BACKGROUND: Female genital mutilation (FGM) is a traditional harmful practice that can cause severe physical and psychological damages to girls and women. Increasingly, trained health-care providers carry out the practice at the request of families. It is important to understand the motivations of providers in order to reduce the medicalization of FGM. This integrative review identifies, appraises and summarizes qualitative and quantitative literature exploring the factors that are associated with the medicalization of FGM and/or re-infibulation. METHODS: Literature searches were conducted in PubMed, CINAHL and grey literature databases. Hand searches of identified studies were also examined. The “CASP Qualitative Research Checklist” and the “STROBE Statement” were used to assess the methodological quality of the qualitative and quantitative studies respectively. A total of 354 articles were reviewed for inclusion. RESULTS: Fourteen (14) studies, conducted in countries where FGM is largely practiced as well as in countries hosting migrants from these regions, were included.
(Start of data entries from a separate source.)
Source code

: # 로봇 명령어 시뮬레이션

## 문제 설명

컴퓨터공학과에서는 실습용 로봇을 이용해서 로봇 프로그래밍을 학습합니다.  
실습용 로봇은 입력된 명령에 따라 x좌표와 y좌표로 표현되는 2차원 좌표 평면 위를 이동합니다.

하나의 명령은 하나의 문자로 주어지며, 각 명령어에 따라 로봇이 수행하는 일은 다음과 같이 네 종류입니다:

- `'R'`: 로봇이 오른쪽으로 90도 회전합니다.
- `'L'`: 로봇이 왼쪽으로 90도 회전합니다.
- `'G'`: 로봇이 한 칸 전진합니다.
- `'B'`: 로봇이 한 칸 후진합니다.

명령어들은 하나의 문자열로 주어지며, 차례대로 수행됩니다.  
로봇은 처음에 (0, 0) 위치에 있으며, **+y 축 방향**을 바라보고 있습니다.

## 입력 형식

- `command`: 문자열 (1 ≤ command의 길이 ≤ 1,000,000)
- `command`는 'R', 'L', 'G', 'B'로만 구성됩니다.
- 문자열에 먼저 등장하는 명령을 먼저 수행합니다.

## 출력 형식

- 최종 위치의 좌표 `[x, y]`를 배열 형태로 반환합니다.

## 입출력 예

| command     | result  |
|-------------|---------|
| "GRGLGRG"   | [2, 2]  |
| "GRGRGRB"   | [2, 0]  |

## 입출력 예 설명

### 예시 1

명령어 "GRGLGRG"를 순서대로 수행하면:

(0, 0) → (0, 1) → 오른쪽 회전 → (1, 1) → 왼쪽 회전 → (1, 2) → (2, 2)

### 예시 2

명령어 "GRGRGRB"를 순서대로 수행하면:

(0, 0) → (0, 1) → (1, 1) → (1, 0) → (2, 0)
The main findings about the motivations of health-care providers to practice FGM were: (1) the belief that performing FGM would be less harmful for girls or women than the procedure being performed by a traditional practitioner (the so-called “harm reduction” perspective); (2) the belief that the practice was justified for cultural reasons; (3) the financial gains of performing the procedure; (4) responding to requests of the community or feeling pressured by the community to perform FGM. The main reasons given by health-care providers for not performing FGM were that they (1) are concerned about the risks that FGM can cause for girls’ and women’s health; (2) are preoccupied by the legal sanctions that might result from performing FGM; and (3) consider FGM to be a “bad practice”. CONCLUSION: The findings of this review can inform public health program planners, policy makers and researchers to adapt or create strategies to end medicalization of FGM in countries with high prevalence of this practice, as well as in countries hosting immigrants from these regions. Given the methodological limitations in the included studies, it is clear that more robust in-depth qualitative studies are needed, in order to better tackle the complexity of this phenomenon and contribute to eradicating FGM throughout the world.